The four quantum numbers for the electron in the outer most orbital of potassium (atomic no. 19) are

We need to find the four quantum numbers for the outermost electron of potassium (K, atomic number 19).

The four quantum numbers that describe an electron are the principal quantum number $$n$$, which determines the energy level or shell; the azimuthal quantum number $$l$$, which determines the subshell ($$l = 0$$ for s, $$l = 1$$ for p, $$l = 2$$ for d); the magnetic quantum number $$m$$, which ranges from $$-l$$ to $$+l$$; and the spin quantum number $$s$$, which can be either $$+\frac{1}{2}$$ or $$-\frac{1}{2}$$.

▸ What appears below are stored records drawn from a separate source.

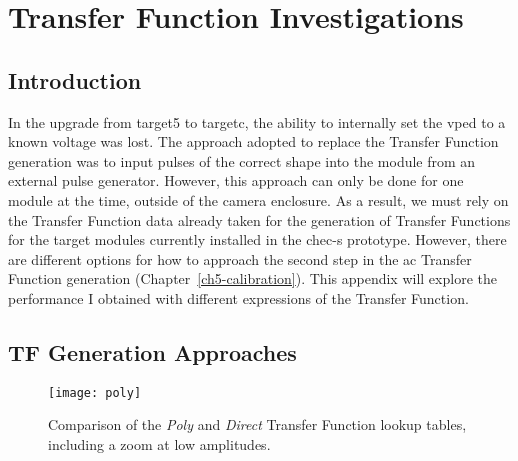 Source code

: \chapter{\label{a4-tf}Transfer Function Investigations}

\minitoc

\section{Introduction}

In the upgrade from \gls{target5} to \gls{targetc}, the ability to internally set the \gls{vped} to a known voltage was lost. The approach adopted to replace the Transfer Function generation was to input pulses of the correct shape into the module from an external pulse generator. However, this approach can only be done for one module at the time, outside of the camera enclosure. As a result, we must rely on the Transfer Function data already taken for the generation of Transfer Functions for the \gls{target} modules currently installed in the \gls{chec-s} prototype. However, there are different options for how to approach the second step in the \gls{ac} Transfer Function generation (Chapter~\ref{ch5-calibration}). This appendix will explore the performance I obtained with different expressions of the Transfer Function.

\section{TF Generation Approaches}

\begin{figure}
	\centering
	\texttt{[image: poly]} 
	\caption[Comparison of the \textit{Poly} and \textit{Direct} Transfer Function lookup tables.]{Comparison of the \textit{Poly} and \textit{Direct} Transfer Function lookup tables, including a zoom at low amplitudes.} 
	\label{fig:poly}
\end{figure}

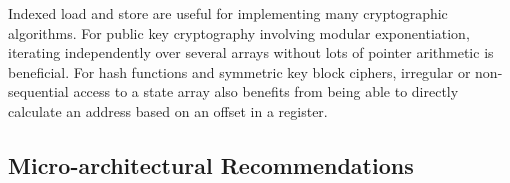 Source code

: Indexed load and store are useful for implementing many cryptographic
algorithms.
For public key cryptography involving modular exponentiation, iterating
independently over several arrays without lots of pointer arithmetic
is beneficial.
For hash functions and symmetric key block ciphers, irregular or
non-sequential access to a state array also benefits from
being able to directly calculate an address based on an offset in a
register.


\subsection{Micro-architectural Recommendations}



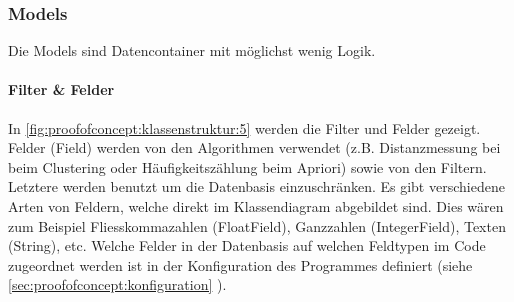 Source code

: \subsubsection{Models}
\label{sec:proofofconcept:klassenstruktur:models}
Die Models sind Datencontainer mit möglichst wenig Logik. 

\paragraph{Filter \& Felder} In \cref{fig:proofofconcept:klassenstruktur:5} werden die Filter und Felder gezeigt. Felder (Field) werden von den Algorithmen verwendet (z.B. Distanzmessung bei beim Clustering oder Häufigkeitszählung beim Apriori) sowie von den Filtern. Letztere werden benutzt um die Datenbasis einzuschränken. Es gibt verschiedene Arten von Feldern, welche direkt im Klassendiagram abgebildet sind. Dies wären zum Beispiel Fliesskommazahlen (FloatField), Ganzzahlen (IntegerField), Texten (String), etc. Welche Felder in der Datenbasis auf welchen Feldtypen im Code zugeordnet werden ist in der Konfiguration des Programmes definiert (siehe \cref{sec:proofofconcept:konfiguration} ).

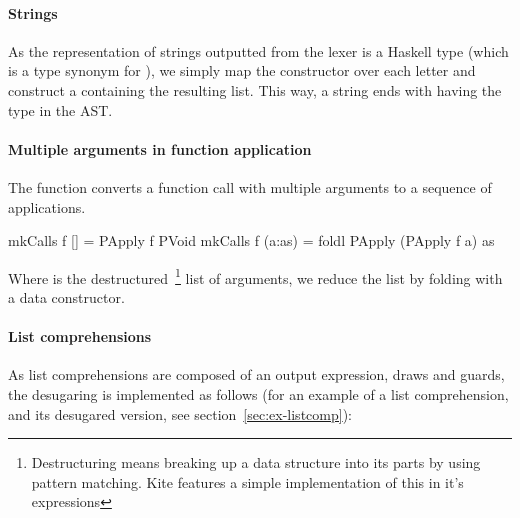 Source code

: \paragraph{Strings}
As the representation of strings outputted from the lexer is a Haskell  type (which is a type synonym for \code{[Char]}), we simply map the  constructor over each letter and construct a  containing the resulting list. This way, a string ends with having the type  in the AST.

\paragraph{Multiple arguments in function application}
The  function converts a function call with multiple arguments to a sequence of applications.

\begin{haskell}

mkCalls f [] = PApply f PVoid
mkCalls f (a:as) = foldl PApply (PApply f a) as
\end{haskell}

Where  is the destructured~\footnote{Destructuring means breaking up a data structure into its parts by using pattern matching. Kite features a simple implementation of this in it's  expressions} list of arguments, we reduce the list by folding with a  data constructor.

\paragraph{List comprehensions}
As list comprehensions are composed of an output expression, draws and guards, the desugaring is implemented as follows (for an example of a list comprehension, and its desugared version, see section~\ref{sec:ex-listcomp}):

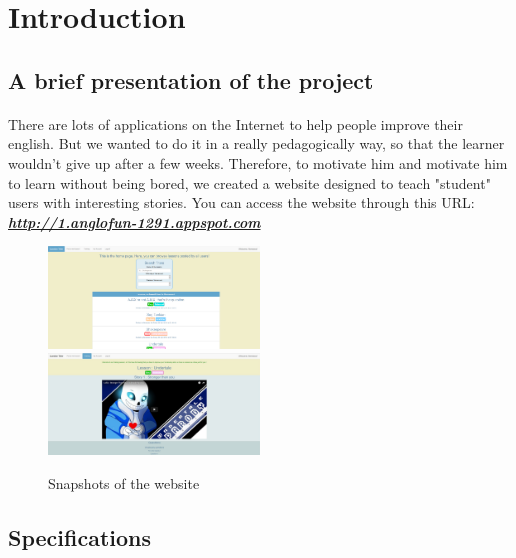 \section{Introduction} %

\subsection{A brief presentation of the project}

\paragraph{}

There are lots of applications on the Internet to help people improve their english. But we wanted to do it in a really pedagogically way, so that the learner wouldn't give up after a few weeks. Therefore, to motivate him and motivate him to learn without being bored, we created a website designed to teach "student" users with interesting stories. \linebreak
You can access the website through this URL: \textbf{\emph{\url{http://1.anglofun-1291.appspot.com}}} \linebreak

\begin{figure}[!ht]
    \includegraphics[width=0.5\textwidth]{./images/snapshot1.png}
    \includegraphics[width=0.5\textwidth]{./images/snapshot2.jpg}
    \caption{Snapshots of the website}
\end{figure}

\subsection{Specifications}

Following the Aufbau principle (filling order by increasing energy), the electron configuration of potassium (Z = 19) is $$\text{K}: 1s^2 \, 2s^2 \, 2p^6 \, 3s^2 \, 3p^6 \, 4s^1$$, which can also be written as $$[\text{Ar}] \, 4s^1$$ because the 4s subshell (n + l = 4 + 0 = 4) has a lower energy than the 3d subshell (n + l = 3 + 2 = 5).

Therefore, the outermost (valence) electron occupies the $$4s$$ orbital, for which the principal quantum number is $$n = 4$$, the azimuthal quantum number is $$l = 0$$, the magnetic quantum number is $$m = 0$$ (the only possible value when $$l = 0$$), and the spin quantum number is $$s = +\frac{1}{2}$$ (by convention, the first electron in an orbital has spin +1/2).

The correct answer is Option (2): $$n = 4, l = 0, m = 0, s = +\frac{1}{2}$$.